---------- Records for this exercise

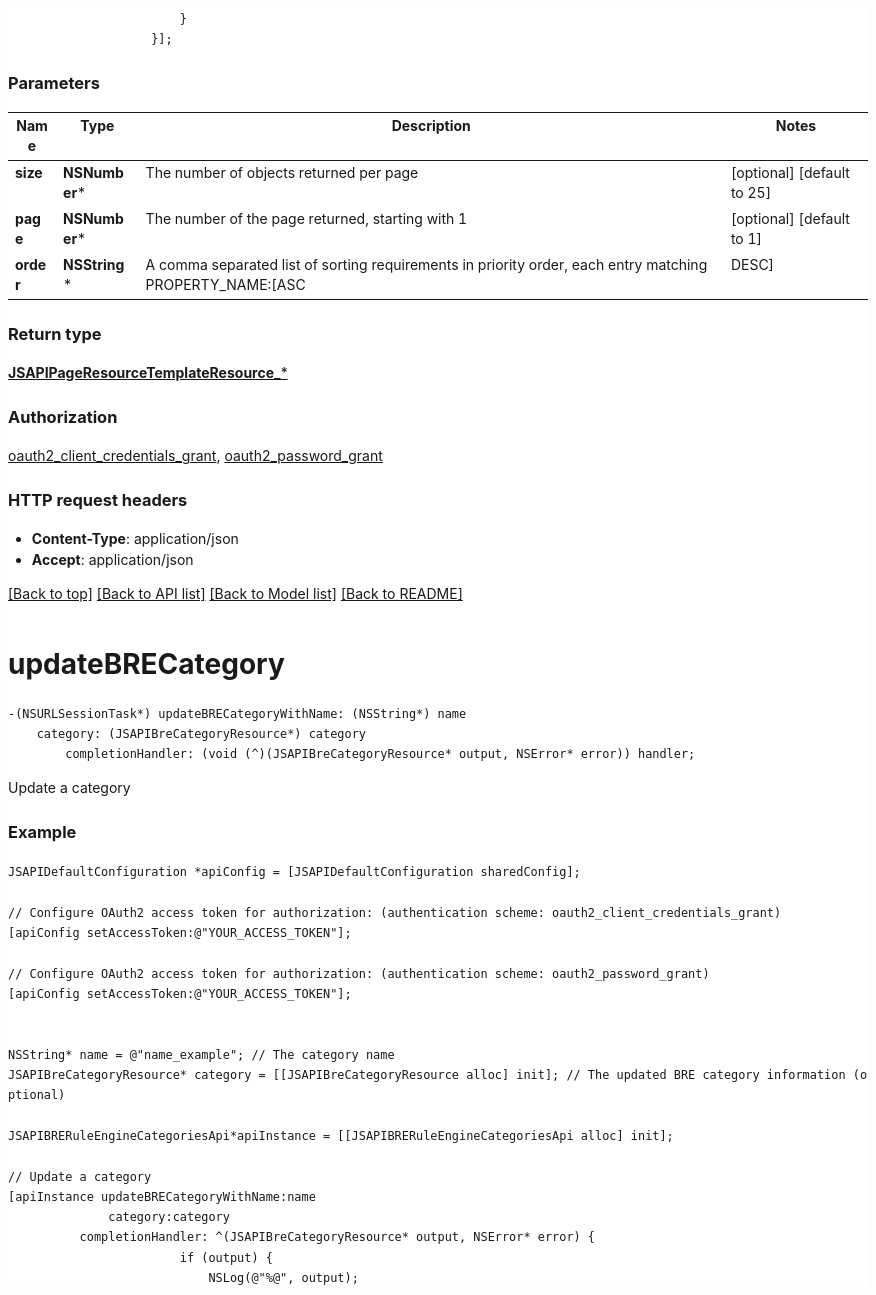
 ```objc
                        }
                    }];
```

### Parameters

Name | Type | Description  | Notes
------------- | ------------- | ------------- | -------------
 **size** | **NSNumber***| The number of objects returned per page | [optional] [default to 25]
 **page** | **NSNumber***| The number of the page returned, starting with 1 | [optional] [default to 1]
 **order** | **NSString***| A comma separated list of sorting requirements in priority order, each entry matching PROPERTY_NAME:[ASC|DESC] | [optional] [default to id:ASC]

### Return type

[**JSAPIPageResourceTemplateResource_***](JSAPIPageResourceTemplateResource_.md)

### Authorization

[oauth2_client_credentials_grant](../README.md#oauth2_client_credentials_grant), [oauth2_password_grant](../README.md#oauth2_password_grant)

### HTTP request headers

 - **Content-Type**: application/json
 - **Accept**: application/json

[[Back to top]](#) [[Back to API list]](../README.md#documentation-for-api-endpoints) [[Back to Model list]](../README.md#documentation-for-models) [[Back to README]](../README.md)

# **updateBRECategory**
```objc
-(NSURLSessionTask*) updateBRECategoryWithName: (NSString*) name
    category: (JSAPIBreCategoryResource*) category
        completionHandler: (void (^)(JSAPIBreCategoryResource* output, NSError* error)) handler;
```

Update a category

### Example 
```objc
JSAPIDefaultConfiguration *apiConfig = [JSAPIDefaultConfiguration sharedConfig];

// Configure OAuth2 access token for authorization: (authentication scheme: oauth2_client_credentials_grant)
[apiConfig setAccessToken:@"YOUR_ACCESS_TOKEN"];

// Configure OAuth2 access token for authorization: (authentication scheme: oauth2_password_grant)
[apiConfig setAccessToken:@"YOUR_ACCESS_TOKEN"];


NSString* name = @"name_example"; // The category name
JSAPIBreCategoryResource* category = [[JSAPIBreCategoryResource alloc] init]; // The updated BRE category information (optional)

JSAPIBRERuleEngineCategoriesApi*apiInstance = [[JSAPIBRERuleEngineCategoriesApi alloc] init];

// Update a category
[apiInstance updateBRECategoryWithName:name
              category:category
          completionHandler: ^(JSAPIBreCategoryResource* output, NSError* error) {
                        if (output) {
                            NSLog(@"%@", output);
```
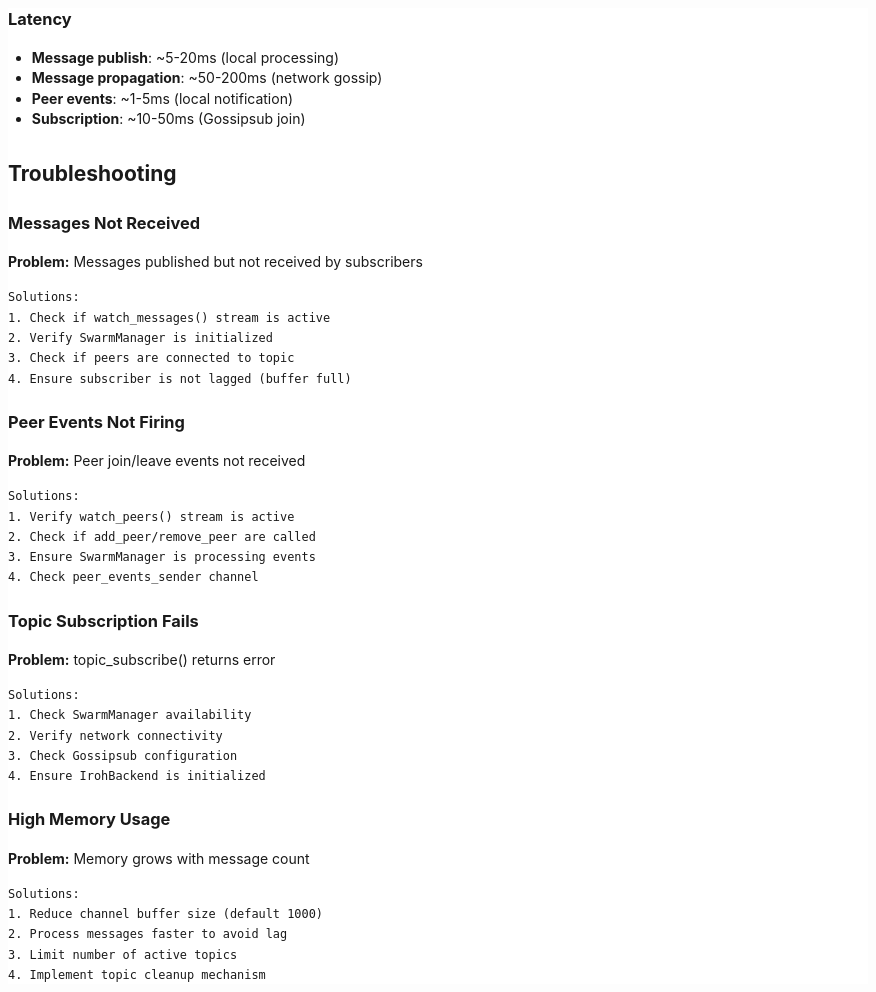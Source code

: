 ### Latency

- **Message publish**: ~5-20ms (local processing)
- **Message propagation**: ~50-200ms (network gossip)
- **Peer events**: ~1-5ms (local notification)
- **Subscription**: ~10-50ms (Gossipsub join)

## Troubleshooting

### Messages Not Received

**Problem:** Messages published but not received by subscribers

```
Solutions:
1. Check if watch_messages() stream is active
2. Verify SwarmManager is initialized
3. Check if peers are connected to topic
4. Ensure subscriber is not lagged (buffer full)
```

### Peer Events Not Firing

**Problem:** Peer join/leave events not received

```
Solutions:
1. Verify watch_peers() stream is active
2. Check if add_peer/remove_peer are called
3. Ensure SwarmManager is processing events
4. Check peer_events_sender channel
```

### Topic Subscription Fails

**Problem:** topic_subscribe() returns error

```
Solutions:
1. Check SwarmManager availability
2. Verify network connectivity
3. Check Gossipsub configuration
4. Ensure IrohBackend is initialized
```

### High Memory Usage

**Problem:** Memory grows with message count

```
Solutions:
1. Reduce channel buffer size (default 1000)
2. Process messages faster to avoid lag
3. Limit number of active topics
4. Implement topic cleanup mechanism
```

--------------------

[What the task asks]
Whenever the word "returned" shows up in a line of the entries above, copy that line.

[Result of this exercise]
 **size** | **NSNumber***| The number of objects returned per page | [optional] [default to 25]
 **page** | **NSNumber***| The number of the page returned, starting with 1 | [optional] [default to 1]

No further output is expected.